One of the main reasons is a gap between the processes that data scientists and developers are responsible for.
The former is focused on iteration and experimentation during the last dream of a fail-safe system at any cost.
But this is wider than all machine learning problems in industrial development. Therefore, there was a need to find an approach that would help establish communication between teams, increase the efficiency of ML projects, and minimize the complexity of their implementation. This approach is called MLOps, which can be seen as an extension of DevOps.
What Is MLOps
The popularity of machine learning is growing, and with it, the number of difficulties for technology teams and companies. For example, moving to the cloud, scaling, creating and managing machine learning pipelines, and many others.
In 2015 the Google team published a study on hidden technical debt in machine learning systems. According to the article, model development is only a small part of the process. For example, infrastructure maintenance, data collection and verification, configuration, and monitoring take up most of the time.
To optimize this large system, a new engineering culture of machine learning began to form. So, at the junction of DevOps, Data Engineering, and Machine Learning, MLOps appeared.
MLOps is a set of collaborative practices that helps build a transparent workflow on ML models. Their use improves quality, simplifies the management process, and automates the deployment of the machine and deep learning models in a production environment. Everyone is involved in this process, from managers with minimal programming knowledge to data scientists, DevOps, and machine learning engineers. As a result, the resulting models are easier to align with business and regulatory requirements.

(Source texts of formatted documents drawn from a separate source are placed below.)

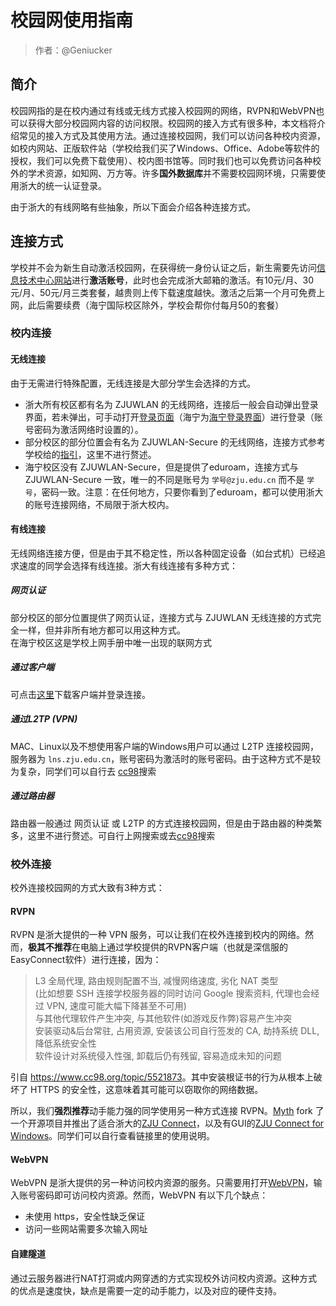 # 校园网使用指南

> 作者：@Geniucker

## 简介

校园网指的是在校内通过有线或无线方式接入校园网的网络，RVPN和WebVPN也可以获得大部分校园网内容的访问权限。校园网的接入方式有很多种，本文档将介绍常见的接入方式及其使用方法。通过连接校园网，我们可以访问各种校内资源，如校内网站、正版软件站（学校给我们买了Windows、Office、Adobe等软件的授权，我们可以免费下载使用）、校内图书馆等。同时我们也可以免费访问各种校外的学术资源，如知网、万方等。许多**国外数据库**并不需要校园网环境，只需要使用浙大的统一认证登录。  

由于浙大的有线网略有些抽象，所以下面会介绍各种连接方式。  

## 连接方式

学校并不会为新生自动激活校园网，在获得统一身份认证之后，新生需要先访问[信息技术中心网站](https://myvpn.zju.edu.cn)进行**激活账号**，此时也会完成浙大邮箱的激活。有10元/月、30元/月、50元/月三类套餐，越贵则上传下载速度越快。激活之后第一个月可免费上网，此后需要续费（海宁国际校区除外，学校会帮你付每月50的套餐）

### 校内连接

#### 无线连接

由于无需进行特殊配置，无线连接是大部分学生会选择的方式。  

- 浙大所有校区都有名为 ZJUWLAN 的无线网络，连接后一般会自动弹出登录界面，若未弹出，可手动打开[登录页面](https://net.zju.edu.cn/)（海宁为[海宁登录界面](https://zjuwlan.intl.zju.edu.cn)）进行登录（账号密码为激活网络时设置的）。
- 部分校区的部分位置会有名为 ZJUWLAN-Secure 的无线网络，连接方式参考学校给的[指引](https://itc.zju.edu.cn/2021/0128/c12077a2248578/page.htm)，这里不进行赘述。  
- 海宁校区没有 ZJUWLAN-Secure，但是提供了eduroam，连接方式与 ZJUWLAN-Secure 一致，唯一的不同是账号为 `学号@zju.edu.cn` 而不是 `学号`，密码一致。注意：在任何地方，只要你看到了eduroam，都可以使用浙大的账号连接网络，不局限于浙大校内。

#### 有线连接

无线网络连接方便，但是由于其不稳定性，所以各种固定设备（如台式机）已经追求速度的同学会选择有线连接。浙大有线连接有多种方式：

##### 网页认证

部分校区的部分位置提供了网页认证，连接方式与 ZJUWLAN 无线连接的方式完全一样，但并非所有地方都可以用这种方式。  
在海宁校区这是学校上网手册中唯一出现的联网方式  

##### 通过客户端

可点击[这里](https://zuits.zju.edu.cn/2017/0622/c12077a629723/page.htm)下载客户端并登录连接。  

##### 通过L2TP (VPN)

MAC、Linux以及不想使用客户端的Windows用户可以通过 L2TP 连接校园网，服务器为 `lns.zju.edu.cn`，账号密码为激活时的账号密码。由于这种方式不是较为复杂，同学们可以自行去 [cc98](https://www.cc98.org/)搜索

##### 通过路由器

路由器一般通过 网页认证 或 L2TP 的方式连接校园网，但是由于路由器的种类繁多，这里不进行赘述。可自行上网搜索或去[cc98](https://www.cc98.org/)搜索

### 校外连接

校外连接校园网的方式大致有3种方式：  

#### RVPN

RVPN 是浙大提供的一种 VPN 服务，可以让我们在校外连接到校内的网络。然而，**极其不推荐**在电脑上通过学校提供的RVPN客户端（也就是深信服的EasyConnect软件）进行连接，因为：  
> L3 全局代理, 路由规则配置不当, 减慢网络速度, 劣化 NAT 类型  
> (比如想要 SSH 连接学校服务器的同时访问 Google 搜索资料, 代理也会经过 VPN, 速度可能大幅下降甚至不可用)  
> 与其他代理软件产生冲突, 与其他软件(如游戏反作弊)容易产生冲突  
> 安装驱动&后台常驻, 占用资源, 安装该公司自行签发的 CA, 劫持系统 DLL, 降低系统安全性  
> 软件设计对系统侵入性强, 卸载后仍有残留, 容易造成未知的问题  

引自 <https://www.cc98.org/topic/5521873>。其中安装根证书的行为从根本上破坏了 HTTPS 的安全性，这意味着其可能可以窃取你的网络数据。  

所以，我们**强烈推荐**动手能力强的同学使用另一种方式连接 RVPN。[Myth](https://github.com/Mythologyli) fork 了一个开源项目并推出了适合浙大的[ZJU Connect](https://github.com/Mythologyli/zju-connect)，以及有GUI的[ZJU Connect for Windows](https://github.com/mythologyli/zju-connect-for-Windows)。同学们可以自行查看链接里的使用说明。

#### WebVPN

WebVPN 是浙大提供的另一种访问校内资源的服务。只需要用打开[WebVPN](https://webvpn.zju.edu.cn/)，输入账号密码即可访问校内资源。然而，WebVPN 有以下几个缺点：

- 未使用 https，安全性缺乏保证
- 访问一些网站需要多次输入网址

#### 自建隧道

通过云服务器进行NAT打洞或内网穿透的方式实现校外访问校内资源。这种方式的优点是速度快，缺点是需要一定的动手能力，以及对应的硬件支持。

Suppose a bank has started developing an ML model that will automatically assess a client’s creditworthiness. As a rule, problems begin at the start of work with the model, and then they only become more. Let’s see how MLOps helps to solve the main ones.
Establishing joint work of different specialists and teams associated with data is difficult. They have different skills and tools for work. In the first stage, the data scientist develops the model; he also conducts experiments and trains it. After that, the model needs to be packed and provided with the necessary environment, set up monitoring, and continue to train on new data.
After the scoring model is developed, it must be connected to the banking system. But the developer of the last stage may need to understand more about machine learning, which can create an unforeseen risk for the model to work. MLOps helps to establish interaction between teams with different profiles so that work at each stage is transparent and consistent with the project’s objectives.
Models are data-sensitive. The development of ML models is very different from the development of friendly services: for example, any changes in the incoming data stream will affect the quality of the model. If you feed a scoring model data on a thousand people over 30 years old and data on just a couple of hundred people in their 20s, the model will be biased. Therefore, it is important to constantly retrain it as data accumulates, to monitor the quality of the training sample.
Teams spend time on the same experiments. If specialists are not synchronized with each other, they can conduct the same experiments independently and waste resources irrationally. A single catalog of models allows you to create a library of models with a description of their work. This is useful for tracking quality metrics and comparing experimental results.
What other problems does MLOps solve:
- Reflecting changes in business goals. Many dependencies exist on ever-changing data, maintaining model performance standards, and providing AI control. Without MLOps, it isn’t easy to quickly update the model’s training following new business goals.
- Communication gaps. It is difficult for technical and business teams to find a common language. And this is one of the personal reasons for the failure of large projects.
- Risk assessment. There is a lot of controversy surrounding ML / DL – how objective they are and the right to make some decisions. If the neural network recommends the wrong video to the user, then the price of such an error will be low. But the cost of making a mistake increases when an account is suspended, or a mortgage application is rejected.